Practical military applications of these ideas started to appear after the Gulf War. Strategists like John Arquille and David Ronfeldt, analyzing the lessons learned from the conflict, concluded that a mobile and connected force, using smart equipment and procedures, would be able to swarm and destroy a bigger and less technologically enhanced enemy. This justified an increased focus in the integrated capacity known as ISTAR (Intelligence, Surveillance, Target Acquisition and Reconnaissance), as the competitors the US Armed Forces were preparing against were already utilizing, instinctively, these very principles. The term Netwar was coined to describe this type of conflict, which basically amounted to a technologically enhanced guerrilla benefiting of constant, precise and multi-directional communication. The concept proved to be strategically successful in the Afghanistan offensive a decade later, pushing the bulk of Al-Qaeda militants into the mountains and towards Pakistan.

Roughly at the same time, a group of Israeli military thinkers were developing their own ideas based on Deleuze and Guattari’s work. Organized around the Operational Theory Research Institute and figures such as generals Shimon Naveh and Aviv Kochavi, these unorthodox thinkers aimed to “deconstruct” urban warfare.
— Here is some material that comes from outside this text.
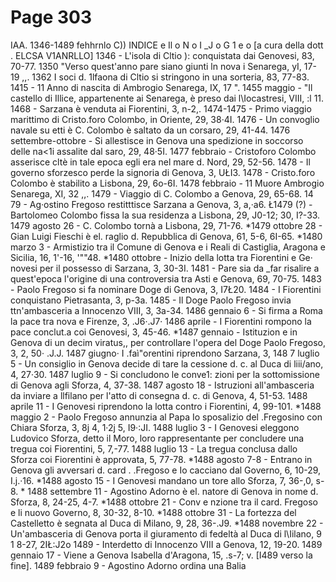 # Page 303

IAA. 1346-1489 fehhrnlo C)) INDICE e Il o N o I _J o G 1 e o [a cura della dott . ELCSA V1ANRLLO] 1346 - L'isola di Cltio ): conquistata dai Genovesi, 83, 70-77. 1350 "Verso quest'anno pare siano giunti ln nova i Senarega, yI, 17-19 ,,. 1362 I soci d. 1lfaona di Cltio si stringono in una sorteria, 83, 77-83. 1415 - 11 Anno di nascita di Ambrogio Senarega, IX, 17 ". 1455 maggio - "Il castello di Illice, appartenente ai Senarega, è preso dai l\Iocastresi, VIII, :l 11. 1468 - Sarzana è venduta ai Fiorentini, 3, n-2,. 1474-1475 - Primo viaggio marittimo di Cristo.foro Colombo, in Oriente, 29, 38·4I. 1476 - Un convoglio navale su etti è C. Colombo è saltato da un corsaro, 29, 41-44. 1476 settembre-ottobre - Si allestisce in Genova una spedizione in soccorso delle na<1i assalite dal saro, 29, 48·5I. 1477 febbraio - Cristoforo Colombo asserisce cltè in tale epoca egli era nel mare d. Nord, 29, 52-56. 1478 - Il governo sforzesco perde la signoria di Genova, 3, UŁI3. 1478 - Cristo.foro Colombo è stabilito a Lisbona, 29, 6o-6I. 1478 febbraio - 11 Muore Ambrogio Senarega, XI, 32 ,,. 1479 - Viaggio di C. Colombo a Genova, 29, 65-68. 14 79 - Ag·ostino Fregoso restitttisce Sarzana a Genova, 3, a,·a6. Ł1479 (?) - Bartolomeo Colombo fissa la sua residenza a Lisbona, 29, J0-12; 30, I?-33. 1479 agosto 26 - C. Colombo tornà a Lisbona, 29, 71-76. *1479 ottobre 28 - Gian Luigi Fieschi è el. raglio d. Repubblica di Genova, 61, 5-6, 6I-65. *1480 marzo 3 - Armistizio tra il Comune di Genova e i Reali di Castiglia, Aragona e Sicilia, 16, 1'-16, '""48. *1480 ottobre - Inizio della lotta tra Fiorentini e Ge· novesi per il possesso di Sarzana, 3, 30-3I. 1481 - Pare sia da _far risalire a quest'epoca l'origine di una controversia tra Asti e Genova, 69, 70-75. 1483 - Paolo Fregoso si fa nominare Doge di Genova, 3, I7Ł20. 1484 - I Fiorentini conquistano Pietrasanta, 3, p-3a. 1485 - Il Doge Paolo Fregoso invia ttn'ambasceria a Innocenzo VIII, 3, 3a-34. 1486 gennaio 6 - Si firma a Roma la pace tra nova e Firenze, 3, .J6·.J7· 1486 aprile - I Fiorentini rompono la pace conclut.a coi Genovesi, 3, 45-46. *1487 gennaio - Istituzion e in Genova di un decim viratus,, per controllare l'opera del Doge Paolo Fregoso, 3, 2, 50· .J.J. 1487 giugno· I .faì"orentini riprendono Sarzana, 3, 148 7 luglio 5 - Un consiglio in Genova decide di tare la cessione d. c. al Duca di liii/ano, 4, 27·30. 1487 luglio 9 - Si concludono le conve1: zioni per la sottomissione di Genova agli Sforza, 4, 37-38. 1487 agosto 18 - Istruzioni all'ambasceria da inviare a llfilano per l'atto di consegna d. c. di Genova, 4, 51-53. 1488 aprile 11 - I Genovesi riprendono la lotta contro i Fiorentini, 4, 99-101. *1488 maggio 2 - Paolo Fregoso annunzia al Papa Io sposalizio del .Fregosino con Chiara Sforza, 3, 8j 4, 1·2j 5, I9·:JI. 1488 luglio 3 - I Genovesi eleggono Ludovico Sforza, detto il Moro, loro rappresentante per concludere una tregua coi Fiorentini, 5, 7,-77. 1488 luglio 13 - La tregua conclusa dallo Sforza coi Fiorentini è approvata, 5, 77-78. *1488 agosto 7-8 - Entrano in Genova gli avversari d. card . .Fregoso e Io cacciano dal Governo, 6, 10-29, I.j.·16. *1488 agosto 15 - I Genovesi mandano un tore allo Sforza, 7, 36-,0, s-8. * 1488 settembre 11 - Agostino Adorno è el. natore di Genova in nome d. Sforza, 8, 24-25, 4-7. *1488 ottobre 21 - Conv e nzione tra il card. Fregoso e li nuovo Governo, 8, 30-32, 8-10. *1488 ottobre 31 - La fortezza del Castelletto è segnata al Duca di Milano, 9, 28, 36-.J9. *1488 novembre 22 - Un'ambasceria di Genova porta il giuramento di fedeltà al Duca di l\Iilano, 9 1 8-27, 2IŁ:J2o 1489 - Interdetto di Innocenzo VIII a Genova, 12, 19-20. 1489 gennaio 17 - Viene a Genova Isabella d'Aragona, 15, .s-7; v. [I489 verso la fine]. 1489 febbraio 9 - Agostino Adorno ordina una Balia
They got a chance to do it in the Al-Aqsa Intifada (2000-2005). When charged with taking over the West Bank city of Nablus in 2002, instead of a slow advance through the city streets, Israeli forces came up with a different plan. They knew that Palestinian militants had meticulously prepared for the assault, fortifying every crossing and booby-trapping every door and window. The assailants decided to develop a “negative geometry” and to ignore the “urban syntax” of Nablus. They saw streets, blocks and walls as a mental construct, and thus came from all directions, drilling holes into houses and other obstacles, as if “digging” a straight, over-the-surface tunnel. Despite the obvious material damage done to the city, they managed to capture it with minimal casualties among civilians and their own soldiers.

With America’s strategic focus shifting of theatre, there has been a lot of talk in military and defense circles about applying netwar concepts to confront conventional enemies aswell. The new doctrine might include drone swarms and small teams capable of coordinating flash amphibious assaults from small vessels; a very different image from the one provided by the materiel warfare conducted in the South Pacific during the 1940s. There has been less discussion, however, on the cultural-ideological netwar being waged within the West. The presumption of veracity of formal, establishment institutions, such as the mainstream media and the universities, has been diluted. What Moldbug referred to as the Cathedral is now garrisoned in their well protected sanctuaries, hiding from the outlaws lurking in the roads. Whether the rovers are only in it for the money, or whether they will help expel the invaders remains to be seen. Free spirits as we are, here at the Outpost we declare ourselves loyal to only one cause: the liberation of the intellectual Motherland.